(Stored items from a collection)
::::::
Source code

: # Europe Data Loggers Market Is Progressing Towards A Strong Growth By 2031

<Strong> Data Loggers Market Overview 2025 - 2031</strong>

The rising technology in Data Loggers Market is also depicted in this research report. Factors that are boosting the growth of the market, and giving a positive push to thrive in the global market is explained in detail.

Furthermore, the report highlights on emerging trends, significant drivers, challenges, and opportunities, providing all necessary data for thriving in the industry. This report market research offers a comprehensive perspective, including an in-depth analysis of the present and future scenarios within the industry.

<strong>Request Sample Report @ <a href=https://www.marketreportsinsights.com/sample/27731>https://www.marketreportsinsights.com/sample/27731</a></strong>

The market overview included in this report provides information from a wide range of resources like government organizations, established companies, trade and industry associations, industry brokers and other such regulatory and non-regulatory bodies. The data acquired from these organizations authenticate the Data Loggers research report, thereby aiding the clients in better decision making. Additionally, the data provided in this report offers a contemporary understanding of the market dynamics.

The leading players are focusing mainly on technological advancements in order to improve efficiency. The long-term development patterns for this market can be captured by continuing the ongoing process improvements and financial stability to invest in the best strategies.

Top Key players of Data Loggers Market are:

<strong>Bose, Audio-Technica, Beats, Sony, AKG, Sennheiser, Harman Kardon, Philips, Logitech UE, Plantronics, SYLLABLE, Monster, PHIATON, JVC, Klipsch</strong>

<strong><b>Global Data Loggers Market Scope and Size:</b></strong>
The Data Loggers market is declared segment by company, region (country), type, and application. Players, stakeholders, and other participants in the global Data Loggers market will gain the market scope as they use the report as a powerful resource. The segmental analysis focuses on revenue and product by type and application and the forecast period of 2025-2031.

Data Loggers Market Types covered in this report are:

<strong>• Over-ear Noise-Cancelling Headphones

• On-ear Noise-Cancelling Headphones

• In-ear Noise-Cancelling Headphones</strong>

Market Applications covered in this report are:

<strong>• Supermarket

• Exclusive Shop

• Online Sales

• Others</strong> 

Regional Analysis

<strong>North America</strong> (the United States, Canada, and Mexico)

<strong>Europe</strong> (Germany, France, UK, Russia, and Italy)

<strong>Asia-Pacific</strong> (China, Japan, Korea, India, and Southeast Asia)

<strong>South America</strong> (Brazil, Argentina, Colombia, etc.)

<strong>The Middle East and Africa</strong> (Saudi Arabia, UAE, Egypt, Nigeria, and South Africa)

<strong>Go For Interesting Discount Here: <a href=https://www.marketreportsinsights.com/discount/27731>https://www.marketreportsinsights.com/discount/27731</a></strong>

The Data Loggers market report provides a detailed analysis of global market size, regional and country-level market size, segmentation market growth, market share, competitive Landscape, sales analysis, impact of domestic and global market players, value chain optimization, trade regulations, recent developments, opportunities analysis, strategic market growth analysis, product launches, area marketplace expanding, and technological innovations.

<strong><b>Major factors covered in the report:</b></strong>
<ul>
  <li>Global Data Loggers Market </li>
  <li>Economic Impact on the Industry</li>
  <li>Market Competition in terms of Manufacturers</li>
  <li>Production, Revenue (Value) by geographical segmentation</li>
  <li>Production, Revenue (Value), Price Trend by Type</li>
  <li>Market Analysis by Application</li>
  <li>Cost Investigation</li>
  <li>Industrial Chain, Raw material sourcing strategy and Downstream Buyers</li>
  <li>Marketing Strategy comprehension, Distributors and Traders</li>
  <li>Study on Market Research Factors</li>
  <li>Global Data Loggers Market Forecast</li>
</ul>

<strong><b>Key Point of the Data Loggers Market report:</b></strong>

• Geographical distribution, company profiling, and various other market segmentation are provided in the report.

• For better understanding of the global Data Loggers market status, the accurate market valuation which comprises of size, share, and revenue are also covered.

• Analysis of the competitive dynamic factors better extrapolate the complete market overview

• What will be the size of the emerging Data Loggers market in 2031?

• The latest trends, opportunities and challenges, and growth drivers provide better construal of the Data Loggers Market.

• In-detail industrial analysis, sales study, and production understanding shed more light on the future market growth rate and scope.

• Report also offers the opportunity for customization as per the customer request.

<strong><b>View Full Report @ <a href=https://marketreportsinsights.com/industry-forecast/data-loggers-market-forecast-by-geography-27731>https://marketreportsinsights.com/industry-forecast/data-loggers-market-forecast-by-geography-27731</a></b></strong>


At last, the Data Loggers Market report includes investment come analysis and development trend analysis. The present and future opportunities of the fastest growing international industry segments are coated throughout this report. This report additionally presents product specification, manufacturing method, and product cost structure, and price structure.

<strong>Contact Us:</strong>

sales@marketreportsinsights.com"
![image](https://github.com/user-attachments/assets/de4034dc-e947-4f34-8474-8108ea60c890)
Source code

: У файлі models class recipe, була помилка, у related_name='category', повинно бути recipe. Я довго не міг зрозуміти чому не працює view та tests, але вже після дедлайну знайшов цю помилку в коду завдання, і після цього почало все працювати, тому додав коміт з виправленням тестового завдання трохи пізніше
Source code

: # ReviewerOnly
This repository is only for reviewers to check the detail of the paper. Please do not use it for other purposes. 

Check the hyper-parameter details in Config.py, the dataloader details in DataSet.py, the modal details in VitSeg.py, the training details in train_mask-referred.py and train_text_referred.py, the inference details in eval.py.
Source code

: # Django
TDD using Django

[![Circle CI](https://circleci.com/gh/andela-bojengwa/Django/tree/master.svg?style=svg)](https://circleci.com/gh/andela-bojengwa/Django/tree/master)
::::::
**TRY IT:**
Go through the records and report each line that contains "href".

**RESULT BELOW:**
<strong>Request Sample Report @ <a href=https://www.marketreportsinsights.com/sample/27731>https://www.marketreportsinsights.com/sample/27731</a></strong>
<strong>Go For Interesting Discount Here: <a href=https://www.marketreportsinsights.com/discount/27731>https://www.marketreportsinsights.com/discount/27731</a></strong>
<strong><b>View Full Report @ <a href=https://marketreportsinsights.com/industry-forecast/data-loggers-market-forecast-by-geography-27731>https://marketreportsinsights.com/industry-forecast/data-loggers-market-forecast-by-geography-27731</a></b></strong>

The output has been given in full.